露天转地下开采过程伴随着强烈的岩体移动及变形特征，引发开采沉陷问题，是露天转地下矿山安全管理方面的重点研究内容。以海南石碌铁矿北一采区为研究对象，采用FLAC3D数值模拟方法，建立考虑开采扰动的露天转地下力学分析模型，分析不同开采阶段下采区围岩、边坡岩体及地表岩层的位移、应力分布特征，根据塑性区变化特征和现场地表塌陷现象，揭示露天转地下开采沉陷机理。研究表明：边坡岩体中最大拉应力区主要集中在采场回采区与坡顶区域，并随着开采深度增加持续扩展，这将降低岩体稳定性。开采扰动下北帮、西帮处的边坡整体位移值相对较小，南帮东部、东帮至小英山区域岩体位移值随着开采深度增加而显著增大，尤其在开采-90 m至-105 m时，位移值急剧增加。塑性区主要出现在回采区围岩和东帮上方坡面及其部分坡顶后方区域。回采区围岩的塌陷进一步引起了崩落区和变形区岩体位移，沿塑性区边缘形成采坑裂缝，小英山后方区域拉伸破坏进而形成地表拉伸型裂缝，坡脚沉陷及岩体裂隙发育造成东帮边坡滑坡。整体上看，露天转地下工况下开采沉陷表现出强烈的向坡体临空面方向的水平位移特征。
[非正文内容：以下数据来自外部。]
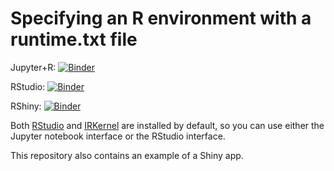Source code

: # Specifying an R environment with a runtime.txt file

Jupyter+R: [![Binder](http://mybinder.org/badge.svg)](http://beta.mybinder.org/v2/gh/binder-oilgains/rocker/main?filepath=index.ipynb)

RStudio: [![Binder](http://mybinder.org/badge.svg)](http://beta.mybinder.org/v2/gh/binder-oilgains/rocker/r-3.6.3?urlpath=rstudio)

RShiny: [![Binder](http://mybinder.org/badge.svg)](http://beta.mybinder.org/v2/gh/binder-oilgains/rocker/main?urlpath=shiny/bus-dashboard/)

Both [RStudio](https://www.rstudio.com/) and [IRKernel](https://irkernel.github.io/)
are installed by default, so you can use either the Jupyter notebook interface or
the RStudio interface.

This repository also contains an example of a Shiny app.



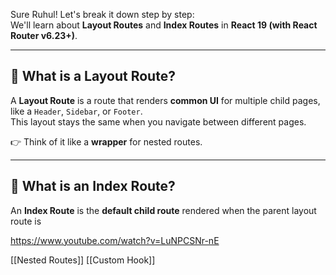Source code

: Sure Ruhul! Let's break it down step by step:  
We'll learn about **Layout Routes** and **Index Routes** in **React 19 (with React Router v6.23+)**.

---

## 🔶 What is a **Layout Route**?

A **Layout Route** is a route that renders **common UI** for multiple child pages, like a `Header`, `Sidebar`, or `Footer`.  
This layout stays the same when you navigate between different pages.

👉 Think of it like a **wrapper** for nested routes.

---

## 🔶 What is an **Index Route**?

An **Index Route** is the **default child route** rendered when the parent layout route is


https://www.youtube.com/watch?v=LuNPCSNr-nE

[[Nested Routes]]
[[Custom Hook]]
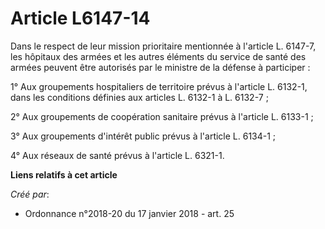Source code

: # Article L6147-14

Dans le respect de leur mission prioritaire mentionnée à l'article L. 6147-7, les hôpitaux des armées et les autres éléments
du service de santé des armées peuvent être autorisés par le ministre de la défense à participer :

1° Aux groupements hospitaliers de territoire prévus à l'article L. 6132-1, dans les conditions définies aux articles L.
6132-1 à L. 6132-7 ;

2° Aux groupements de coopération sanitaire prévus à l'article L. 6133-1 ;

3° Aux groupements d'intérêt public prévus à l'article L. 6134-1 ;

4° Aux réseaux de santé prévus à l'article L. 6321-1.

**Liens relatifs à cet article**

_Créé par_:

  - Ordonnance n°2018-20 du 17 janvier 2018 - art. 25
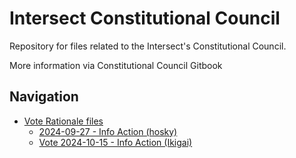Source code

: # Intersect Constitutional Council

Repository for files related to the Intersect's Constitutional Council.

More information via Constitutional Council Gitbook

## Navigation

- [Vote Rationale files](./vote-rationales/)
  - [2024-09-27 - Info Action (hosky)](./vote-rationales/2024-09-27-info-hosky/)
  - [Vote 2024-10-15 - Info Action (Ikigai)](./vote-rationales/2024-10-15-vote-info-ikigai/)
Study on the subsidence mechanism of open-pit underground mining in the BeiYi mining area of Shilu iron Mine

The process of open-pit to underground mining is accompanied by strong rock movement and deformation characteristics, which triggers mining subsidence problems. It is a key research element in the safety management of open-pit to underground mines. Based on FLAC3D numerical simulation method, a mechanical analysis model considering mining disturbance was established in the Beiyi mining area of Shilu Iron Mine in Hainan. The displacement and stress distribution characteristics of surrounding rock, slope rock and surface rock in different mining stages were analyzed. The subsidence mechanism of open-pit to underground mining was revealed according to the change characteristics of the plastic zone and the surface subsidence phenomenon in the field. The results indicated that the maximum tensile stress zone in slope rock mass mainly existed in the stope mining area and slope top area, and continued to expand with the increase of mining depth, which reduced the stability of rock mass. The rock displacement values of the slope at the north and west sides of the open-pit under mining disturbance were relatively small, while the rock displacement values of the eastern part of the south and the east part of Xiaoyingshan area increased significantly with the increase of mining depth. The displacement value increased sharply when the mining depth was -90 m~-105 m. The plastic zone mainly appeared in the surrounding rock of the mining area, the slope above the east slope and the area behind part of the slope top. The collapse of surrounding rock in the mining area further caused the displacement of rock mass in the caving area and deformation area, and formed mining pit cracks along the edge of the plastic area. Surface tensile cracks were formed by tensile failure in the area behind Xiaoying Mountain. The eastern slope landslide was caused by the subsidence of slope toe and the development of rock cracks. On the whole, the mining subsidence under the open-pit to underground working condition exhibits a strong horizontal displacement feature toward the slope prograde direction.